PROBLEM TO SOLVE: Restate the entries word for word, leaving nothing out.

(Extracted records)
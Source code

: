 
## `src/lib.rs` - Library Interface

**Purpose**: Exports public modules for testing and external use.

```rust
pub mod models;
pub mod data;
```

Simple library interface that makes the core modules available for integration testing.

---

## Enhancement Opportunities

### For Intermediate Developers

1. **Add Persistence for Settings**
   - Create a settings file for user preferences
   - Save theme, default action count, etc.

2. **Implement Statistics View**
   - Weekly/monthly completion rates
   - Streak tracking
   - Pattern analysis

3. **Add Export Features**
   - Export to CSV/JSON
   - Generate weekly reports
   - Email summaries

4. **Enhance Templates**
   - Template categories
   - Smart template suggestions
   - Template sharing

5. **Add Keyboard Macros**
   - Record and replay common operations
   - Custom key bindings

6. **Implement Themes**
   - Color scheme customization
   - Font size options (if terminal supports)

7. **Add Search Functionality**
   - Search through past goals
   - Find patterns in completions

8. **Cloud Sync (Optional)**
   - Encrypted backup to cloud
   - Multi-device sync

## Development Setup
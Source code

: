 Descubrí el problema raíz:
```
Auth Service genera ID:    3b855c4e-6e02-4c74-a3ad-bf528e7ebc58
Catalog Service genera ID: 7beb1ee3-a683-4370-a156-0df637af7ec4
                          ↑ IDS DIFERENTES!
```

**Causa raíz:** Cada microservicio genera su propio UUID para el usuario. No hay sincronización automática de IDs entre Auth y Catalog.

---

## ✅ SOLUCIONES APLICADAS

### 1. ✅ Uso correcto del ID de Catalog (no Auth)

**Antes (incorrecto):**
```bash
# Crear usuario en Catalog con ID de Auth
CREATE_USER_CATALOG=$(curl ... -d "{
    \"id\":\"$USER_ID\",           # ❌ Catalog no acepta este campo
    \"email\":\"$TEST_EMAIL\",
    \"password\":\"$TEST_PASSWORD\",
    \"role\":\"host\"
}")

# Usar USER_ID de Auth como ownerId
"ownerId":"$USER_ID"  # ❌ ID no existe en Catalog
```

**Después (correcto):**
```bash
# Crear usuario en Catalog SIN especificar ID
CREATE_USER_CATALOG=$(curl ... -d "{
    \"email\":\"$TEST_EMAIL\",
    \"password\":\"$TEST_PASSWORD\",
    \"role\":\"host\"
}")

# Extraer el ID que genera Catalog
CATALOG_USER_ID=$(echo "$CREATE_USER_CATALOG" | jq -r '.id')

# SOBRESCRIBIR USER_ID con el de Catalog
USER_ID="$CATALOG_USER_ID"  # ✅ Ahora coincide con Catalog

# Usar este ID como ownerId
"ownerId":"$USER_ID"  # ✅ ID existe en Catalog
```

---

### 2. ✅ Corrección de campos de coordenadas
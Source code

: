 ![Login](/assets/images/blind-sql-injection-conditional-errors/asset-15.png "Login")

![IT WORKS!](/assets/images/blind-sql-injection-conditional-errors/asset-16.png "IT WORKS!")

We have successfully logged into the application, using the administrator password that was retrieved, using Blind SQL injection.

TASK RESPONSE:
Source code

: 
## `src/lib.rs` - Library Interface

**Purpose**: Exports public modules for testing and external use.

```rust
pub mod models;
pub mod data;
```

Simple library interface that makes the core modules available for integration testing.

---

## Enhancement Opportunities

### For Intermediate Developers

1. **Add Persistence for Settings**
   - Create a settings file for user preferences
   - Save theme, default action count, etc.

2. **Implement Statistics View**
   - Weekly/monthly completion rates
   - Streak tracking
   - Pattern analysis

3. **Add Export Features**
   - Export to CSV/JSON
   - Generate weekly reports
   - Email summaries

4. **Enhance Templates**
   - Template categories
   - Smart template suggestions
   - Template sharing

5. **Add Keyboard Macros**
   - Record and replay common operations
   - Custom key bindings

6. **Implement Themes**
   - Color scheme customization
   - Font size options (if terminal supports)

7. **Add Search Functionality**
   - Search through past goals
   - Find patterns in completions

8. **Cloud Sync (Optional)**
   - Encrypted backup to cloud
   - Multi-device sync

## Development Setup
Source code

: Descubrí el problema raíz:
```
Auth Service genera ID:    3b855c4e-6e02-4c74-a3ad-bf528e7ebc58
Catalog Service genera ID: 7beb1ee3-a683-4370-a156-0df637af7ec4
                          ↑ IDS DIFERENTES!
```

**Causa raíz:** Cada microservicio genera su propio UUID para el usuario. No hay sincronización automática de IDs entre Auth y Catalog.

---

## ✅ SOLUCIONES APLICADAS

### 1. ✅ Uso correcto del ID de Catalog (no Auth)

**Antes (incorrecto):**
```bash
# Crear usuario en Catalog con ID de Auth
CREATE_USER_CATALOG=$(curl ... -d "{
    \"id\":\"$USER_ID\",           # ❌ Catalog no acepta este campo
    \"email\":\"$TEST_EMAIL\",
    \"password\":\"$TEST_PASSWORD\",
    \"role\":\"host\"
}")

# Usar USER_ID de Auth como ownerId
"ownerId":"$USER_ID"  # ❌ ID no existe en Catalog
```

**Después (correcto):**
```bash
# Crear usuario en Catalog SIN especificar ID
CREATE_USER_CATALOG=$(curl ... -d "{
    \"email\":\"$TEST_EMAIL\",
    \"password\":\"$TEST_PASSWORD\",
    \"role\":\"host\"
}")

# Extraer el ID que genera Catalog
CATALOG_USER_ID=$(echo "$CREATE_USER_CATALOG" | jq -r '.id')

# SOBRESCRIBIR USER_ID con el de Catalog
USER_ID="$CATALOG_USER_ID"  # ✅ Ahora coincide con Catalog

# Usar este ID como ownerId
"ownerId":"$USER_ID"  # ✅ ID existe en Catalog
```

---

### 2. ✅ Corrección de campos de coordenadas
Source code

: ![Login](/assets/images/blind-sql-injection-conditional-errors/asset-15.png "Login")

![IT WORKS!](/assets/images/blind-sql-injection-conditional-errors/asset-16.png "IT WORKS!")

We have successfully logged into the application, using the administrator password that was retrieved, using Blind SQL injection.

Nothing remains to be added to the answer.